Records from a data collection
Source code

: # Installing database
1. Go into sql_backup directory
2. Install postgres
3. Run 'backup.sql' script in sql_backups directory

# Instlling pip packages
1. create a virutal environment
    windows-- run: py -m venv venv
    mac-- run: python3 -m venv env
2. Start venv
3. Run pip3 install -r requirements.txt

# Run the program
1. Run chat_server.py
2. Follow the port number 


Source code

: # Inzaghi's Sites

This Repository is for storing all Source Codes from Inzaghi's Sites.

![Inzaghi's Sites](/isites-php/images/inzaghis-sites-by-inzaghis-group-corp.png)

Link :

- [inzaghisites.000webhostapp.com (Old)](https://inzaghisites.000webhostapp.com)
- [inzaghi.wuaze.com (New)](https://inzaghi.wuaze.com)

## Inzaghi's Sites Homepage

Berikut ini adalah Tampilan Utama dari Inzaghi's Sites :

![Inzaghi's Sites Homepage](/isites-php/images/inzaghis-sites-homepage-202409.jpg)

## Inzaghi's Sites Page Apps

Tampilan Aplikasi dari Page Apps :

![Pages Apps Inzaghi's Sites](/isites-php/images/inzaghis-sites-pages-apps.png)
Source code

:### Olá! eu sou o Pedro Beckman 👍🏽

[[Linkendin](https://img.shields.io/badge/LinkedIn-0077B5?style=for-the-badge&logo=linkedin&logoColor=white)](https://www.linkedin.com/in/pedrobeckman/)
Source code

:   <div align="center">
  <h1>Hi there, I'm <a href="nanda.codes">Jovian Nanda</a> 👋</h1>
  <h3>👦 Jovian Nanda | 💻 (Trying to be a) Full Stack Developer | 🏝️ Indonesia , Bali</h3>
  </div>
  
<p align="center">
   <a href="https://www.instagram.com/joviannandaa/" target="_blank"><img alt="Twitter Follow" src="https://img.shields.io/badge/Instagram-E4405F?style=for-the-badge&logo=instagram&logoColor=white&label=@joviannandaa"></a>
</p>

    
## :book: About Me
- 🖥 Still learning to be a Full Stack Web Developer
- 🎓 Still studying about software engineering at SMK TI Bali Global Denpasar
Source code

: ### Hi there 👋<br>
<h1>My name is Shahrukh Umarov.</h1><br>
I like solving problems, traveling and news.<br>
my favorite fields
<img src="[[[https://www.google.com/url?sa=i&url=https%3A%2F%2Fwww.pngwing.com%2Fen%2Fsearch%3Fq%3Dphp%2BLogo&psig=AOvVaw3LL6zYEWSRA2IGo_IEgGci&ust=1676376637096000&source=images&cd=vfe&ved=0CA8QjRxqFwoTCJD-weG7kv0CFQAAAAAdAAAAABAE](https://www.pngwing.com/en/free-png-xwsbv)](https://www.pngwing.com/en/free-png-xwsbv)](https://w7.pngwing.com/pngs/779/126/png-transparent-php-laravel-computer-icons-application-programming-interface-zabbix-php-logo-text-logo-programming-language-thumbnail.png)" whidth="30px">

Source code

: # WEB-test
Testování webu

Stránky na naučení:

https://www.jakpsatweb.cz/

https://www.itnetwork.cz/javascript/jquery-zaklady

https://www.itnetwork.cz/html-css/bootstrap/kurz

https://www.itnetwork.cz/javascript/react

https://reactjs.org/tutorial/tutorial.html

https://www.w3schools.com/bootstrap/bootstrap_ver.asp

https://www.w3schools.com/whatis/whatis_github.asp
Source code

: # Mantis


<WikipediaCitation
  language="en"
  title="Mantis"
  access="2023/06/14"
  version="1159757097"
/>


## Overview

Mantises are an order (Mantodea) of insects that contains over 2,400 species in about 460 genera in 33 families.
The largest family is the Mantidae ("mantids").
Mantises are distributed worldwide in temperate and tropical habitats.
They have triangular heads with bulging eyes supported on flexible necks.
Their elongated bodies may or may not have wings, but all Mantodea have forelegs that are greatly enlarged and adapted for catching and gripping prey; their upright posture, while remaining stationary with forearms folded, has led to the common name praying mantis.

==

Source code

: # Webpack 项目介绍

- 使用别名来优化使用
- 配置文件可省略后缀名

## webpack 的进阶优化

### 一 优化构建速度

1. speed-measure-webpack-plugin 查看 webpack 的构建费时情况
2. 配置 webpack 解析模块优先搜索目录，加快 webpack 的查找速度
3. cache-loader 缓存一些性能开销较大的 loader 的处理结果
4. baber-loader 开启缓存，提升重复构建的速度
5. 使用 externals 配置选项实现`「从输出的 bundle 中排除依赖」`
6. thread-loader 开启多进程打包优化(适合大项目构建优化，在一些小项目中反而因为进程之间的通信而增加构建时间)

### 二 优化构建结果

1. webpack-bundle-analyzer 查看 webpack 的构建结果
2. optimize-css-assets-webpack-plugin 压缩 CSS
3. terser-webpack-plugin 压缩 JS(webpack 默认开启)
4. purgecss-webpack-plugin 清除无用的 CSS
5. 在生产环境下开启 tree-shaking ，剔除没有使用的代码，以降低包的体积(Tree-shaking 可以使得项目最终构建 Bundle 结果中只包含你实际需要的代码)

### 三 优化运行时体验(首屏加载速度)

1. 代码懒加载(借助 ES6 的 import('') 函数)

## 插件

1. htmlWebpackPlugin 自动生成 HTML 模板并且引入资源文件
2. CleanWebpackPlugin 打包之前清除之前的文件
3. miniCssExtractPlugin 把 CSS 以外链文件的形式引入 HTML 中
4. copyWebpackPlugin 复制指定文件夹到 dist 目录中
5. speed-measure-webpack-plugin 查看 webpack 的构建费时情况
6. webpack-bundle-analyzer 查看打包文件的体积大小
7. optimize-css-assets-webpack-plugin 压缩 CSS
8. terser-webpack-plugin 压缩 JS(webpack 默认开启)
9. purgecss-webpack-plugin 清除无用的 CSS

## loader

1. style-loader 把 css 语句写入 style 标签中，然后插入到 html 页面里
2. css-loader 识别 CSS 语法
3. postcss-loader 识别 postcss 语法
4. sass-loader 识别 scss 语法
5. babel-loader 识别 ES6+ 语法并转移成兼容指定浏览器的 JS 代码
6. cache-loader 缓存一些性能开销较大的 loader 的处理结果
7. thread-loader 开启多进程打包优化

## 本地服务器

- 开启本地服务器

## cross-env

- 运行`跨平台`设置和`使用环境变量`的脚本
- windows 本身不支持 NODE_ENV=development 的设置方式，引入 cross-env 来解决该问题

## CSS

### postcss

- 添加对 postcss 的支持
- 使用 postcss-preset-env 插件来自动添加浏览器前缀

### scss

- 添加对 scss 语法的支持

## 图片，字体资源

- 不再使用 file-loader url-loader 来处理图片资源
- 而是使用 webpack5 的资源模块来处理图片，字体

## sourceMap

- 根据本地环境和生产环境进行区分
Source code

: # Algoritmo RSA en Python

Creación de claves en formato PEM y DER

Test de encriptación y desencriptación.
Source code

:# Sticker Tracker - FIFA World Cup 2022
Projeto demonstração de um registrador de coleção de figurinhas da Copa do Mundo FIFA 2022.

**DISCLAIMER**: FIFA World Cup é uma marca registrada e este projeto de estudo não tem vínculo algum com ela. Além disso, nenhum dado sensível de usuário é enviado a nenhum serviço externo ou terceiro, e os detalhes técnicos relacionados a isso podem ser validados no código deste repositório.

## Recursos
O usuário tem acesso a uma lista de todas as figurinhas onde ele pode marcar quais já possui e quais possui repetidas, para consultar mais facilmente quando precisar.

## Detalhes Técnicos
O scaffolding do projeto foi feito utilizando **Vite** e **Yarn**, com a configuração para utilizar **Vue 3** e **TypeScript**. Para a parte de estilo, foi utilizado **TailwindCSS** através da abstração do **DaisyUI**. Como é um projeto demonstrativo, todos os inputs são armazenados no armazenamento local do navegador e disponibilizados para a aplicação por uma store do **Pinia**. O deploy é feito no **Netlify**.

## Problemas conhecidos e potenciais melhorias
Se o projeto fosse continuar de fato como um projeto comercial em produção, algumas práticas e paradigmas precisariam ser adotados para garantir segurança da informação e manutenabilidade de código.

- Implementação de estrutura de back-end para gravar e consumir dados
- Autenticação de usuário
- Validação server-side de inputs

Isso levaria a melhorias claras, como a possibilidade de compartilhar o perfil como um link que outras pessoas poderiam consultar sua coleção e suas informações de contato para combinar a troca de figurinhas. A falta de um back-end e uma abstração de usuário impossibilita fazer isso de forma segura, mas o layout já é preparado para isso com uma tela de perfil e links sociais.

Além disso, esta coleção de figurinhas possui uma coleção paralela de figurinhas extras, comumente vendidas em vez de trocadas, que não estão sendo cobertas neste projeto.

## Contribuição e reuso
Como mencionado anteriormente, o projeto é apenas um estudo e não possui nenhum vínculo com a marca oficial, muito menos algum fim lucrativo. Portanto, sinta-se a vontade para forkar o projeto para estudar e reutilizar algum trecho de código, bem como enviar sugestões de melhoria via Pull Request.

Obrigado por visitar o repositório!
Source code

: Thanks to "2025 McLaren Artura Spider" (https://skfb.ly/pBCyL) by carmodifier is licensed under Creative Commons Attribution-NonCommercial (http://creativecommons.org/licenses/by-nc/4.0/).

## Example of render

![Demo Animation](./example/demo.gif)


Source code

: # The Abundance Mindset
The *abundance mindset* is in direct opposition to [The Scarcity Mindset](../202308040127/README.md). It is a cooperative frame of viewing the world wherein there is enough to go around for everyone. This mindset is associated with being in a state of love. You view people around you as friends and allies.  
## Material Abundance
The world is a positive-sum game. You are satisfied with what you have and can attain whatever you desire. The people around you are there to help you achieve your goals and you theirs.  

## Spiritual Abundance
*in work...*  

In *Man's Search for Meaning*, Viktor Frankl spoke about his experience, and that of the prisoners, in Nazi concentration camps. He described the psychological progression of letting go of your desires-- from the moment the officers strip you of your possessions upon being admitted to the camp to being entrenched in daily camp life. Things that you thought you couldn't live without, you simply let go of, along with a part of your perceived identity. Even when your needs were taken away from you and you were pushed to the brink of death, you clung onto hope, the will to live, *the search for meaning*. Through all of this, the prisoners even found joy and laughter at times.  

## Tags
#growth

==

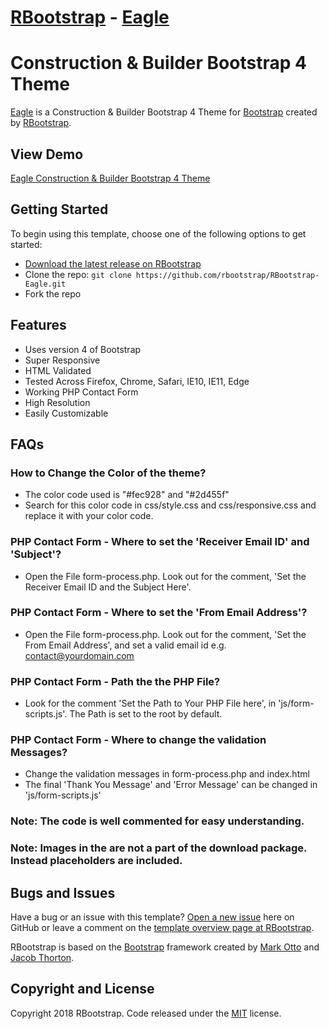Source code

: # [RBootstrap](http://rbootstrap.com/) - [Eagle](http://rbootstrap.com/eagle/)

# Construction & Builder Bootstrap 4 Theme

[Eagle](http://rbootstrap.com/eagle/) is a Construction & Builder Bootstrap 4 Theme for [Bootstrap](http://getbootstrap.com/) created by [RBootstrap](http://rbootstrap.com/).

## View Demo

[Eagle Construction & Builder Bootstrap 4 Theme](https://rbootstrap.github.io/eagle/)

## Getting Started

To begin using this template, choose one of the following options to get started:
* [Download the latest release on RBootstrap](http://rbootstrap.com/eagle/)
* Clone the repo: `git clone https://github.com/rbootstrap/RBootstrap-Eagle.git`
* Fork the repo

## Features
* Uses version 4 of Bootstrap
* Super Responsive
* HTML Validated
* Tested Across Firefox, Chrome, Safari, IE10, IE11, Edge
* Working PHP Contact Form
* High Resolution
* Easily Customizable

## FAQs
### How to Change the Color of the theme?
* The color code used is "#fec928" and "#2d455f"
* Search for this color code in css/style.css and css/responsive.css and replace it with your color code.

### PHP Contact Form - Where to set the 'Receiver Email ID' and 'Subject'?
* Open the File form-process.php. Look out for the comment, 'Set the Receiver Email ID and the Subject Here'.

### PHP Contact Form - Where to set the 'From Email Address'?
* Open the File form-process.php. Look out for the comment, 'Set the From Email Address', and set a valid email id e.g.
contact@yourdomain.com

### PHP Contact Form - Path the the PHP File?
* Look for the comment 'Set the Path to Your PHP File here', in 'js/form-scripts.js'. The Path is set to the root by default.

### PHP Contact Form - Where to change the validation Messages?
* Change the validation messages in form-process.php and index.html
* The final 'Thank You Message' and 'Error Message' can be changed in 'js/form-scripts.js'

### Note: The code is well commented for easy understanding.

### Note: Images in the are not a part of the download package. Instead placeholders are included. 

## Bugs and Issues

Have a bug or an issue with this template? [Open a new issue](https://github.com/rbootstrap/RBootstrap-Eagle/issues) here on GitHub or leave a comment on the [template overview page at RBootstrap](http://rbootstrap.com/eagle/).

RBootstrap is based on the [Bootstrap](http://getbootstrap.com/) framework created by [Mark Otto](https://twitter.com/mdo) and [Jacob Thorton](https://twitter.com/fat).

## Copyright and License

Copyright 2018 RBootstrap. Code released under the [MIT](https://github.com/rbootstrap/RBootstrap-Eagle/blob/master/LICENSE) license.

> [Task]: Write out exactly the lines above from the line with "https://reactjs.org/tutorial/tutorial.html" through the line with "They have triangular", both of them included, and leave out all other lines.

> [Written response]:
https://reactjs.org/tutorial/tutorial.html

https://www.w3schools.com/bootstrap/bootstrap_ver.asp

https://www.w3schools.com/whatis/whatis_github.asp
Source code

: # Mantis


<WikipediaCitation
  language="en"
  title="Mantis"
  access="2023/06/14"
  version="1159757097"
/>


## Overview

Mantises are an order (Mantodea) of insects that contains over 2,400 species in about 460 genera in 33 families.
The largest family is the Mantidae ("mantids").
Mantises are distributed worldwide in temperate and tropical habitats.
They have triangular heads with bulging eyes supported on flexible necks.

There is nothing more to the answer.